- [Description of the task]: Using the entries below, quote exactly the span of lines that begins with the line containing "## Estudiante: Steven Montealegre Gutiérrez" and ends with the final line.

- [Extracted data]:
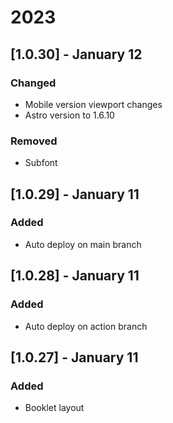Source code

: # 2023

## [1.0.30] - January 12
### Changed
- Mobile version viewport changes
- Astro version to 1.6.10

### Removed
- Subfont

## [1.0.29] - January 11
### Added
- Auto deploy on main branch

## [1.0.28] - January 11
### Added
- Auto deploy on action branch 

## [1.0.27] - January 11
### Added
- Booklet layout
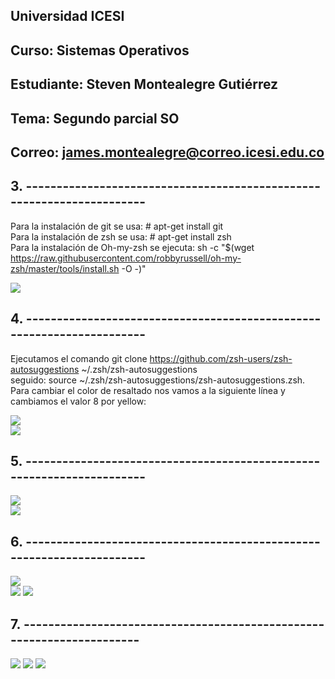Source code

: ## Universidad ICESI  
## Curso: Sistemas Operativos    
## Estudiante: Steven Montealegre Gutiérrez
## Tema: Segundo parcial SO
## Correo: james.montealegre@correo.icesi.edu.co

## 3.  ----------------------------------------------------------------------  
Para la instalación de git se usa: # apt-get install git  
Para la instalación de zsh se usa: # apt-get install zsh  
Para la instalación de Oh-my-zsh se ejecuta: sh -c "$(wget https://raw.githubusercontent.com/robbyrussell/oh-my-zsh/master/tools/install.sh -O -)"  

![](file/1.jpg)  

## 4.  ----------------------------------------------------------------------  
Ejecutamos el comando git clone https://github.com/zsh-users/zsh-autosuggestions ~/.zsh/zsh-autosuggestions  
seguido: source ~/.zsh/zsh-autosuggestions/zsh-autosuggestions.zsh.  Para cambiar el color de resaltado nos vamos a la siguiente línea y cambiamos el valor 8 por yellow:

![](file/2.jpg)  
![](file/3.jpg)  

## 5.  ----------------------------------------------------------------------  

![](file/4.jpg)  
![](file/5.jpg)   

## 6.  ----------------------------------------------------------------------  

![](file/6.jpg)  
![](file/7.png)
![](file/8.png)  

## 7.  ----------------------------------------------------------------------  

![](file/10.png)
![](file/11.png)
![](file/9.png)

- [Solution to this problem]:
## Estudiante: Steven Montealegre Gutiérrez
## Tema: Segundo parcial SO
## Correo: james.montealegre@correo.icesi.edu.co

## 3.  ----------------------------------------------------------------------  
Para la instalación de git se usa: # apt-get install git  
Para la instalación de zsh se usa: # apt-get install zsh  
Para la instalación de Oh-my-zsh se ejecuta: sh -c "$(wget https://raw.githubusercontent.com/robbyrussell/oh-my-zsh/master/tools/install.sh -O -)"  

![](file/1.jpg)  

## 4.  ----------------------------------------------------------------------  
Ejecutamos el comando git clone https://github.com/zsh-users/zsh-autosuggestions ~/.zsh/zsh-autosuggestions  
seguido: source ~/.zsh/zsh-autosuggestions/zsh-autosuggestions.zsh.  Para cambiar el color de resaltado nos vamos a la siguiente línea y cambiamos el valor 8 por yellow:

![](file/2.jpg)  
![](file/3.jpg)  

## 5.  ----------------------------------------------------------------------  

![](file/4.jpg)  
![](file/5.jpg)   

## 6.  ----------------------------------------------------------------------  

![](file/6.jpg)  
![](file/7.png)
![](file/8.png)  

## 7.  ----------------------------------------------------------------------  

![](file/10.png)
![](file/11.png)
![](file/9.png)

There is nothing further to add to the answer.